Collaboration is key to giving meaningful feedback. To add value to what employees do, leaders must know and respect the work being done by their employees.

“Collaboration is the art of discovery,” Llopis says. To make those discoveries, he encourages leaders to readily participate in projects rather than just supervise them. “When you’re collaborating with different kinds of people, you start to discover things about them—their unique skills, what they are and are not capable of delivering.”

And the more involved leaders are in the business, the more impact their advice will have. That’s because the most effective feedback is relevant, timely and true, something impossible to give unless leaders understand team members’ day-to-day experiences and challenges. When they don’t pay attention, they run the risk of giving input that breaks down trust instead of building it.

“Why would you respect feedback from someone who doesn’t understand your role and responsibilities?” Llopis asks.

3. Communicate and learn.

It’s no surprise that communication skills are at the heart of effective collaboration and leadership. More than that, leaders are responsible for developing these skills in themselves.

“If you’re a leader and you don’t feel comfortable giving praise or constructive criticism, it’s important to get coached,” he says. “When you don’t give feedback, it’s irresponsible—to individuals, to the organization and, ultimately, to patients.”

Llopis adds that communicating clear expectations is one of the most important ways leaders provide direction. Leaders also need to get input from employees on a regular basis.
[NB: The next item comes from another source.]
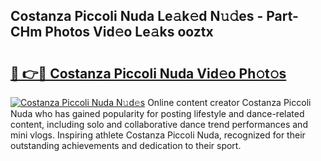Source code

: ## Costanza Piccoli Nuda Le𝚊k𝚎d N𝚞𝚍es - Part-CHm Photos Vid𝚎o Le𝚊ks ooztx

# <h2><a href="http://fbbke63.evod.top/?m=Costanza+Piccoli+Nuda">🔗 👉🔴 Costanza Piccoli Nuda Vid𝚎o Ph𝚘t𝚘s</a></h2>

[![Costanza Piccoli Nuda N𝚞d𝚎s](https://i.imgur.com/8V9OHl7.gif)](http://fbbke63.evod.top/?m=Costanza+Piccoli+Nuda)
Online content creator Costanza Piccoli Nuda who has gained popularity for posting lifestyle and dance-related content, including solo and collaborative dance trend performances and mini vlogs. Inspiring athlete Costanza Piccoli Nuda, recognized for their outstanding achievements and dedication to their sport.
Otherwise, it’s harder to get their opinions when you need them.

“You grow as a leader when your teammates are willing to give feedback,” Llopis says.

4. Make course corrections.

Understanding your leadership brand, collaborating with your team and being a strong communicator all empower you to make course corrections when issues arise.

“Change management is an attitude,” Llopis says. “To manage change, you must be willing to deal with trial and error.”
For instance, adapting to evolving healthcare legislation will require executives to experiment with new ways to improve efficiency and patient outcomes. Not only must leaders be involved enough to recognize when changes aren’t delivering results, but they also must be willing to take input from those on the front lines to get back on track.

Making course corrections also may mean correcting employees, which can be uncomfortable for everyone involved. Llopis is quick to point out, however, that corrective feedback doesn’t need to be negative. The most important thing is that it adds value to what an employee is doing.

“You can show your power and be ultra-critical, but people want to trust their leaders more than anything,” he says, noting that a negative approach can actually de-motivate employees.

So how can leaders make critical feedback more relatable? Llopis recommends sharing your own experiences.

For example, if a manager is having trouble getting staff to comply with new policies, you could share a similar experience you had earlier in your own career, highlighting the methods you used to improve communication and accountability.

5. Be courageous every day.

All of this sounds great in theory, Llopis says, but to make it actually work, leaders need to be courageous enough to do these things consistently. That includes giving feedback in a timely manner.

“Don’t wait three months,” says Llopis, adding that leaders also should consider the environment where they deliver their message, whether that’s in the office, at lunch or on an afternoon walk around the block.

Fortunately, if you’re collaborating with the team and setting clear expectations, you’ll encounter fewer problems.
“If you lead with an arm’s-length approach, the probability of critical feedback is much higher,” he says.

What if your duties take you out of the collaborative environment? The key is to jump right back in when you can. Ultimately, the most important thing to remember is to stay engaged.

“You have to be a student of the business,” he says. “The moment you lose the pulse on what’s happening with the business, that’s when feedback becomes less valuable,” he says. “Good feedback comes from leaders who touch the business just as much as they lead it.”